MIT-LCP / physionet-build

The new PhysioNet platform.
https://physionet.org/
BSD 3-Clause "New" or "Revised" License
56 stars 20 forks source link

API to determine latest version of a published project #1381

Open bemoody opened 3 years ago

bemoody commented 3 years ago

The wfdb-python package wants to be able to read data from a published project, specifying only the slug and requesting the "latest version".

This is... kinda messy, since the latest version might not be what you expect. But it is a convenience for programmers.

The way this is currently implemented in wfdb-python, though, is very fragile:

# url is the project URL such as 'https://physionet.org/content/mitdb/'
response = requests.get(url)
contents = [line.decode('utf-8').strip() for line in response.content.splitlines()]
version_number = [v for v in contents if 'Version:' in v]
version_number = version_number[0].split(':')[-1].strip().split('<')[0]
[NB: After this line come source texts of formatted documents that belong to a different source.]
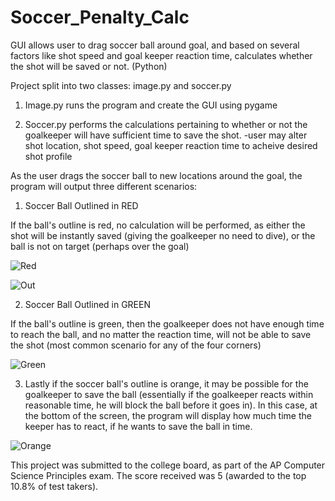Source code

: # Soccer_Penalty_Calc
GUI allows user to drag soccer ball around goal, and based on several factors like shot speed and goal keeper reaction time, calculates whether the shot will be saved or not. (Python)


Project split into two classes: image.py and soccer.py

1) Image.py runs the program and create the GUI using pygame

2) Soccer.py performs the calculations pertaining to whether or not the goalkeeper will have sufficient time to save the shot.
  -user may alter shot location, shot speed, goal keeper reaction time to acheive desired shot profile


As the user drags the soccer ball to new locations around the goal, the program will output three different scenarios:

1) Soccer Ball Outlined in RED

If the ball's outline is red, no calculation will be performed, as either the shot will be instantly saved (giving the goalkeeper no need to dive), or the ball is not on target (perhaps over the goal)

![Red](https://user-images.githubusercontent.com/102982612/181078694-e6639411-cf82-4c14-b497-49796f6d3613.png)

![Out](https://user-images.githubusercontent.com/102982612/181079413-e35ccd03-fd96-4ee6-b195-2a63372a562b.png)


2) Soccer Ball Outlined in GREEN

If the ball's outline is green, then the goalkeeper does not have enough time to reach the ball, and no matter the reaction time, will not be able to save the shot (most common scenario for any of the four corners)

![Green](https://user-images.githubusercontent.com/102982612/181078957-39e97a9e-8184-4a7f-9712-2346d2772289.png)


3) Lastly if the soccer ball's outline is orange, it may be possible for the goalkeeper to save the ball (essentially if the goalkeeper reacts within reasonable time, he will block the ball before it goes in). In this case, at the bottom of the screen, the program will display how much time the keeper has to react, if he wants to save the ball in time.

![Orange](https://user-images.githubusercontent.com/102982612/181079382-581ea4ae-f547-4db2-91de-c71b12ef1c4c.png)


This project was submitted to the college board, as part of the AP Computer Science Principles exam. The score received was 5 (awarded to the top 10.8% of test takers).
Various alternatives come to mind even without making any changes to the server:

But whatever we do needs to be robust, efficient, and supported by the server in the long term (hence why I'm raising this issue here and not in wfdb-python).

Ideally the programmer should be required to supply a major version number along with the project slug so that incompatible future versions won't be used automatically. (The version number might default to 1; note that all currently published waveform DBs are at version 1 except for nch-sleep/0.1.0.)

So one idea would be to add a URL such as /rest/content/mitdb/1/, that would return data similar to /rest/database-list/, but only for the latest version of mitdb 1.x.

Another idea I've tossed around at times would be to add a URL such as /content/mitdb/1.*/ that would redirect to /content/mitdb/1.0.0/. Parsing the location header would be simpler for the client than parsing a JSON string, but reduces long-term flexibility for the server.

alistairewj commented 3 years ago

Looks like this relates to #821 - briefly a user thought there were some browser usability advantages to having a "latest" or "current" as a slug redirecting to the latest version. You raised some good points about exactly resolving versions in that issue.

(Side note: I actually think #821 is already dealt with to some extent...? In that if I go to https://physionet.org/content/mimiciv/ I am automatically redirected to the latest version.)

Feels like wfdb-python could maintain a local copy of the data in /rest/database-list, and then only refresh it if it doesn't find the exact version in it's local copy? Might save pinging the server every time to confirm that v1.0.0 exists. Wouldn't save you anything if they ask for the latest copy of v1.* though. I'm not sure if that list contains all historical versions though, is there documentation of the database-list API somewhere?